I imagine myself interacting with the space. Moving in it. Smelling it. Listening to it. Sensing it. I stay there for however long I feel I need to.
Hint: This can be really useful for getting into new settings in a story, too--so it works great with starting a new writing project.
Listen to Some Theta
Binaural waves like theta waves can help the mind with a number of tasks. Theta happens to be great for meditative states, and I have it on my sound app. In fact, I’m going to start playing some for my dog too because he could use some meditation time.
In addition to helping with meditation, theta waves can spark creativity while reducing anxiety. I’m not typically an overanxious person, but sometimes the world gets to me. Sometimes even my historical research can get to me. For example, I’ll sometimes do research that involves learning about all the dangers people used to face that we no longer face in first-world countries today. Sometimes, for some reason, this makes me feel a little anxious.
Whether you believe theta waves can induce healing as they’re widely claimed to do, I can at least attest to the fact that when I put these waves on my sound app--these seemingly silent tones as the human ear cannot detect them--I feel relaxed. Maybe it’s a placebo effect, or maybe they really work...but does it matter?
If something makes you feel at ease, I say run with it so long as it’s not hurting anyone else.
When All Else Fails…
Alright, I’ll be the first to admit that sometimes even after trying these methods, I still check my email with the same level of frequent obsession that my dog reserves for looking for chipmunks.

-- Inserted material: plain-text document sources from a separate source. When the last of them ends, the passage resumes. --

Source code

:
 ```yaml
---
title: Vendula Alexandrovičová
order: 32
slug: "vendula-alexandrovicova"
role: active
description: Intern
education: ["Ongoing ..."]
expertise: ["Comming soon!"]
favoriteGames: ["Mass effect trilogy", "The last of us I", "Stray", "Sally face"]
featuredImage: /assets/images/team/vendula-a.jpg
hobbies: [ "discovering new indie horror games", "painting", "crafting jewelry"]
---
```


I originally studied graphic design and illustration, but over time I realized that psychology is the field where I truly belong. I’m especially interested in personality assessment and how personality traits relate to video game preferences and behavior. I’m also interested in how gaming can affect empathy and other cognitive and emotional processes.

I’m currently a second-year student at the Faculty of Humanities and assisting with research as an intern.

These methods aren’t a fix-all. But they do help, and maybe you’ll end up with a new story, some personal and inexpensive gifts that say you really care, and bursts of creativity. So even if you try all of these and still feel the need to look for emails back from agents after you’ve queried them (or lit mags after you’ve submitted short fiction), hopefully these activities will help you deal with what to do while you’re expecting.
Have you tried these methods to help deal with post-submission stress? Share your story in the comments.